_Task directions_
Search term "extends": copy each line of the records that contains it.

_Dataset content_

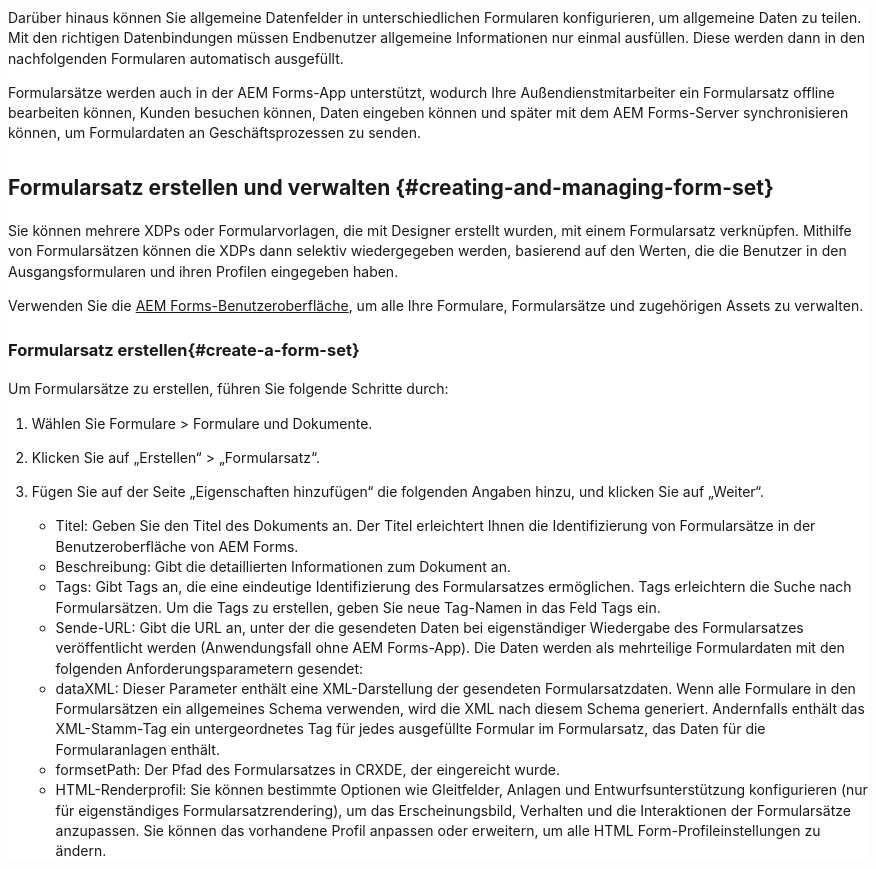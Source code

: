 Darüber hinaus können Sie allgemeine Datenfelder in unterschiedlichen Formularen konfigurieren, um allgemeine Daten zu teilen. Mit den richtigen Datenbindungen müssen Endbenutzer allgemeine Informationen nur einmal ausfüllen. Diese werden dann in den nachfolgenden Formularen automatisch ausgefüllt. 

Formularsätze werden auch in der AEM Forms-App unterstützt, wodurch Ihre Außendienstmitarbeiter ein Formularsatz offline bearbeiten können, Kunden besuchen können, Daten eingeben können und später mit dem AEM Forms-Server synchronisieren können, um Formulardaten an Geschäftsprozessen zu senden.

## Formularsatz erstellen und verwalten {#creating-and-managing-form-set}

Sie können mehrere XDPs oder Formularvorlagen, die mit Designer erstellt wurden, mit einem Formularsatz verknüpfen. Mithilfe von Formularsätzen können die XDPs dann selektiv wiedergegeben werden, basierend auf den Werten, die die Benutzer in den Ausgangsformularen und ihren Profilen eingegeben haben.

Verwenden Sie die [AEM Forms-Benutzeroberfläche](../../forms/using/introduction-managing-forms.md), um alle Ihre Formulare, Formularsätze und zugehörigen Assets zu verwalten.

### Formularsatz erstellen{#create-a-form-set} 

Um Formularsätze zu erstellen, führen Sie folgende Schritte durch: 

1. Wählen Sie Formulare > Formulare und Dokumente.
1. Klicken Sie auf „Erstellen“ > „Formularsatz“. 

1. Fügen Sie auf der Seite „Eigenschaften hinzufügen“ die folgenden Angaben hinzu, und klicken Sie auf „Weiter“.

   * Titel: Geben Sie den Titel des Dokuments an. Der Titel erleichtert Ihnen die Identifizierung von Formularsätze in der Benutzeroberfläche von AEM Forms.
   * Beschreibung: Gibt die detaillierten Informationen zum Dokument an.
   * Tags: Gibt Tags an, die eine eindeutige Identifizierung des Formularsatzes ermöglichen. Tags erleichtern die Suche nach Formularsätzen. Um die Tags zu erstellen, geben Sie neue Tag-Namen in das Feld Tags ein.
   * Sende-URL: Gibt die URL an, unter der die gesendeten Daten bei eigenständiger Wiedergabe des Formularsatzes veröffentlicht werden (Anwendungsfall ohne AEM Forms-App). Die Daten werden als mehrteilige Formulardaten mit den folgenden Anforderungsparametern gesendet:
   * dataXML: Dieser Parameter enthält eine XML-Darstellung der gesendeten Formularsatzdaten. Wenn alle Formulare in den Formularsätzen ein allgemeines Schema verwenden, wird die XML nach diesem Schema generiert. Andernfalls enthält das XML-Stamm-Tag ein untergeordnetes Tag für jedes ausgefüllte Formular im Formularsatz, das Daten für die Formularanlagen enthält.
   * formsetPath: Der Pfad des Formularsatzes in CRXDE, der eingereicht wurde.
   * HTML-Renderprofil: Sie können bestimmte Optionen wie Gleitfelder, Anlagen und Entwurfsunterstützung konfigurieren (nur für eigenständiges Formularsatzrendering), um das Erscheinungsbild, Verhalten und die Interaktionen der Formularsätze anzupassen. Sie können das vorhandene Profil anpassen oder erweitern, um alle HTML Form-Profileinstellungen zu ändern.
--
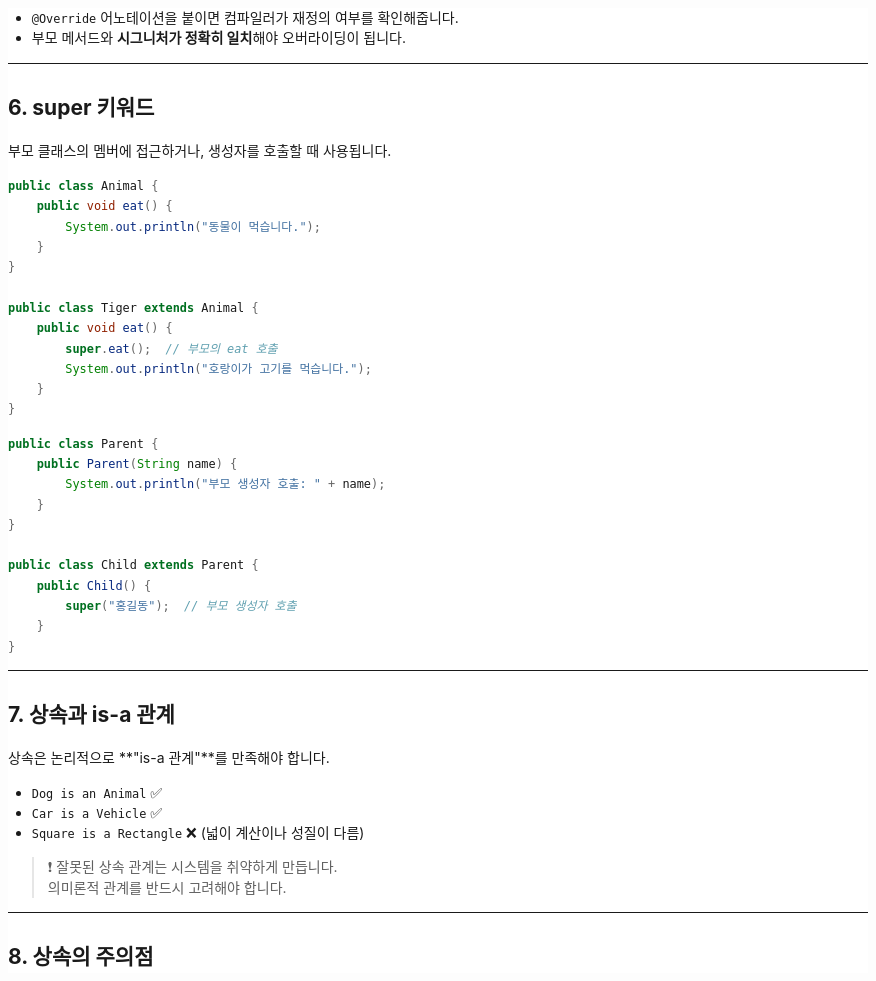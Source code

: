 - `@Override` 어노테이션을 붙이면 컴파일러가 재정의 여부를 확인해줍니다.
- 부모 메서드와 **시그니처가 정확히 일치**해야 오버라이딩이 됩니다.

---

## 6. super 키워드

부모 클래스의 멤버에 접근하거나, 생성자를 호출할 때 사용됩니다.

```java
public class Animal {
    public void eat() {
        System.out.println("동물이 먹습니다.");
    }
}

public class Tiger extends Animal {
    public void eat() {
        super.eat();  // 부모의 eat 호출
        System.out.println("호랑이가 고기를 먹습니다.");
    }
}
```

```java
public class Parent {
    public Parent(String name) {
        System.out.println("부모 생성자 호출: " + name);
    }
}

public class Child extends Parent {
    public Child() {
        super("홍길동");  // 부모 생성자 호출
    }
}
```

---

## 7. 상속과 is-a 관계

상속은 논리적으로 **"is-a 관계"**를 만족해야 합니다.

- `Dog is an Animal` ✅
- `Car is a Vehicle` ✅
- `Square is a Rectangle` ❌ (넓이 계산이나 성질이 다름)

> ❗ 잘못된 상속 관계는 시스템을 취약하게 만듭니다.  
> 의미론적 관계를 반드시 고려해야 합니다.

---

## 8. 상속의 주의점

_Output for this exercise_
public class Tiger extends Animal {
public class Child extends Parent {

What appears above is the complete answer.